Key Responsibilities/Essential Functions
- Act as study director responsible for driving the completion of validation activities, including writing and reviewing protocols, executing and/or coordinating protocol execution, and writing final reports.
- Provide guidance and assistance as needed to resolve sterilizer and control temperature chamber requalification issues, assuring timely and clear communication to stakeholders and assistance with documentation of events in the Quality Management System (QMS).
- Represent Validation Group on project teams and report progress and adherence to the schedule, as required.
- Ensure proper validation protocols and reports are developed and followed to ensure compliance with LMI validation guidelines, pharmaceutical industry requirements and regulations (e.g., FDA, EMA, PIC/s).
- Work independently to collect, organize and evaluate validation data and keep validation management informed of progress and any obstacles.

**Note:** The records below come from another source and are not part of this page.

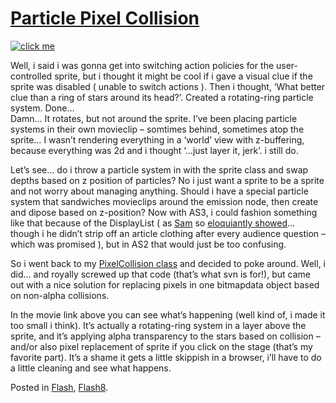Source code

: # [Particle Pixel Collision](http://custardbelly.com/blog/2006/03/26/particle-pixel-collision/)

[![click me](http://www.custardbelly.com/blog/images/ring.gif)](javascript:MM_openBrWindow('http://www.custardbelly.com/blog/insets/ppColl.html','strip','resizable=no,width=250,height=130');)

Well, i said i was gonna get into switching action policies for the user-controlled sprite, but i thought it might be cool if i gave a visual clue if the sprite was disabled ( unable to switch actions ). Then i thought, ‘What better clue than a ring of stars around its head?’. Created a rotating-ring particle system. Done…  
Damn… It rotates, but not around the sprite. I’ve been placing particle systems in their own movieclip – somtimes behind, sometimes atop the sprite… I wasn’t rendering everything in a ‘world’ view with z-buffering, because everything was 2d and i thought ‘…just layer it, jerk’. i still do.

Let’s see… do i throw a particle system in with the sprite class and swap depths based on z position of particles? No i just want a sprite to be a sprite and not worry about managing anything. Should i have a special particle system that sandwiches movieclips around the emission node, then create and dipose based on z-position? Now with AS3, i could fashion something like that because of the DisplayList ( as [Sam](http://blog.pixelconsumption.com/) so [eloquiantly showed](http://www.bfpug.com/?p=19)… though i he didn’t strip off an article clothing after every audience question – which was promised ), but in AS2 that would just be too confusing.

So i went back to my [PixelCollision class](http://custardbelly.com/blog/?p=28) and decided to poke around. Well, i did… and royally screwed up that code (that’s what svn is for!), but came out with a nice solution for replacing pixels in one bitmapdata object based on non-alpha collisions.

In the movie link above you can see what’s happening (well kind of, i made it too small i think). It’s actually a rotating-ring system in a layer above the sprite, and it’s applying alpha transparency to the stars based on collision – and/or also pixel replacement of sprite if you click on the stage (that’s my favorite part). It’s a shame it gets a little skippish in a browser, i’ll have to do a little cleaning and see what happens.

Posted in [Flash](http://custardbelly.com/blog/category/flash/), [Flash8](http://custardbelly.com/blog/category/flash8/).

- Proactively review validation status of current equipment, systems, utilities and facilities in order to perform documented periodic validation assessments, risk analyses and identify remedial activity.
- Support inspection readiness, participate in regulatory agency inspections and provide audit support, as required.
- Build a strong working relationship with other departments and contribute to a high performance culture.
- Collaborate well with project team and work efficiently in a team environment. Communicate effectively with management, contractors, validation consultants and vendors.
- Actively promote safety rules and awareness. Demonstrates good safety practices at all times including the appropriate use of protective equipment. Report and take initiative to correct safety & environmental hazards.
- Actively demonstrate the Lantheus values of accountability, quality, efficiency, customer service, collaboration and safety.
- BS degree in science or engineering and a minimum of 5 years validation experience in the pharmaceutical, biopharmaceutical or medical device industry.
- Demonstrated proficiency and knowledge of cGMPs, pharmaceutical industry validation practices, and change control practices required.
- Hands on validation experience with pharmaceutical manufacturing equipment, including sterilizers and depyrogenation ovens, equipment and component cleaning, controlled environments and pharmaceutical utilities.
- Demonstrated ability to effectively write technical documents, including test plans, protocols and reports.
- Strong organization and communication skills along with sufficient computer skills to effectively work with documentation applications such as Microsoft Word and Excel.
- Demonstrated ability to work independently and in cross-functional teams.
- Knowledge of project management tools is a plus.